La page blanche

Pourquoi nous efforçons-nous à rendre clair, ou plus clair, ce qui l’est déjà ?

La page blanche (2022) – Huile sur papier (64x45cm)

« La page blanche est là devant moi dans sa blancheur immaculée ; rien n’est écrit sur elle encore ; et par là elle me séduit ; non entamée, vierge, elle semble palpiter de toutes les possibilités qu’elle porte en elle. Elle ne dit rien, mais attend tout ; chargée de toutes les virtualités, elle semble s’épanouir vers l’infini. Elle est là comme une toile de fond, à peine encore à ma portée. C’est qu’au fur et à mesure que je vais sur elle aligner mes pensées, que je vais ainsi la « noircir » — sans donner à ce terme un sens péjoratif — ses possibilités illimitées, ses disponibilités foncières iront en se rétrécissant. Ce sera dit, plus que ce n’est en train de prendre naissance, de s’élaborer, à la source même dont procèdent tout jaillissement et tout mouvement. Pour pénétrante, pour personnelle et « commune » en même temps, que soit ma pensée — en admettant qu’elle l’est — la page, une fois remplie, aura perdu de sa blancheur initiale, et à nouveau je désirerai, dans un éternel recommencement ou plus exactement, dans un éternel retour à la source, dans un commencement toujours renouvelé, l’avoir blanche devant moi. Toile de fond de mes écrits, toile de fond de mes pensées, toile de fond de la vie, inaccessible et pourtant si proche ! Dès lors pourquoi y toucher ? »

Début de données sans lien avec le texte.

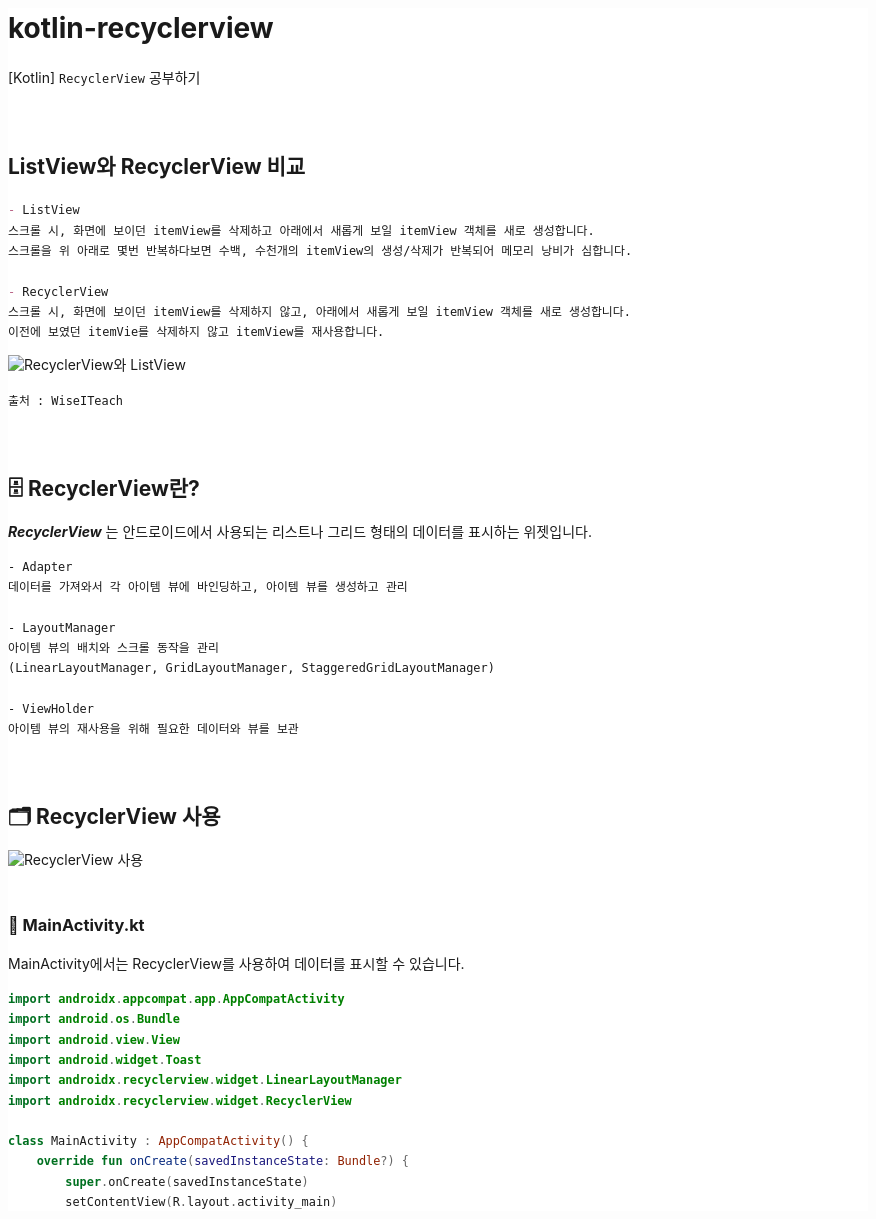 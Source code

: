 # kotlin-recyclerview
[Kotlin] `RecyclerView` 공부하기

<br>

## ListView와 RecyclerView 비교

```md
- ListView
스크롤 시, 화면에 보이던 itemView를 삭제하고 아래에서 새롭게 보일 itemView 객체를 새로 생성합니다.
스크롤을 위 아래로 몇번 반복하다보면 수백, 수천개의 itemView의 생성/삭제가 반복되어 메모리 낭비가 심합니다.

- RecyclerView
스크롤 시, 화면에 보이던 itemView를 삭제하지 않고, 아래에서 새롭게 보일 itemView 객체를 새로 생성합니다.
이전에 보였던 itemVie를 삭제하지 않고 itemView를 재사용합니다.
```

<img width="700" alt="RecyclerView와 ListView" src="https://github.com/1three/kotlin-recyclerview/assets/94810322/5981a771-9c98-4063-ae48-15518638c768">

`출처 : WiseITeach`

<br>

## 🗄️ RecyclerView란?
_**RecyclerView**_ 는 안드로이드에서 사용되는 리스트나 그리드 형태의 데이터를 표시하는 위젯입니다.

```
- Adapter
데이터를 가져와서 각 아이템 뷰에 바인딩하고, 아이템 뷰를 생성하고 관리

- LayoutManager
아이템 뷰의 배치와 스크롤 동작을 관리
(LinearLayoutManager, GridLayoutManager, StaggeredGridLayoutManager)

- ViewHolder
아이템 뷰의 재사용을 위해 필요한 데이터와 뷰를 보관
```

<br>

## 🗂️ RecyclerView 사용

<img width="500" alt="RecyclerView 사용" src="https://github.com/1three/kotlin-recyclerview/assets/94810322/b37c490d-80c1-43c2-b76a-5f6f412616aa">

<br>
<br>

### 📂 MainActivity.kt

MainActivity에서는 RecyclerView를 사용하여 데이터를 표시할 수 있습니다.

```Kotlin
import androidx.appcompat.app.AppCompatActivity
import android.os.Bundle
import android.view.View
import android.widget.Toast
import androidx.recyclerview.widget.LinearLayoutManager
import androidx.recyclerview.widget.RecyclerView

class MainActivity : AppCompatActivity() {
    override fun onCreate(savedInstanceState: Bundle?) {
        super.onCreate(savedInstanceState)
        setContentView(R.layout.activity_main)

```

Eugène Minkowski, Devant une feuille de papier blanche. Avant-dernières pensées.

https://www.persee.fr/doc/phlou_0035-3841_1963_num_61_70_5207

Un monde clos

Alors que tout s’affole autour de soi, comment conjuguer la menace et le calme, l’alarme et l’attente ?

Un monde clos (2022) – Huile sur papier (64x45cm)

La science ne veut pas être un art : généalogie d’une technique sans conscience

« Avec la modernité galiléenne, l’homme, ainsi exclu du monde en acte, n’est plus qu’un sujet passif, observant l’univers déjà donné dans sa totalité. Et c’est cela l’extraordinaire imposture idéologique de la pensée moderne, affirmant que Galilée, pour la première fois, ouvre l’univers infini de la connaissance, fait sortir l’homme du monde clos, et lui apporte la liberté. Alors que, bien au contraire, sa formulation du problème de l’existence élimine de manière radicale la condition de la présence pleine et entière de l’homme dans la nature. Elle lui interdit de prendre toute position intellectuelle qui lui laisserait jouer un rôle pleinement créatif en transformant la nature. Elle lui refuse de droit de prendre cette nature comme une totalité à la fois physique et spirituelle, ou bien morale, peu importe ici. Bref, l’homme perd la liberté d’imaginer à sa guise sa puissance et sa gloire dans l’univers dont il fait partie, alors même qu’il va gagner au siècle suivant sa liberté politique dans le monde terrestre. Cet effet de compensation est troublant, et mérite qu’on le prenne comme une part de la question posée à l’idéologie scientiste contemporaine, qui croit pouvoir allier progrès technique et évolution démocratique. » 

Alain Gras, Socio-anthropologue, professeur à l’Université de Paris 1, UFR de Philosophie, Centre d’Etude des Techniques, des Connaissances et des Pratiques.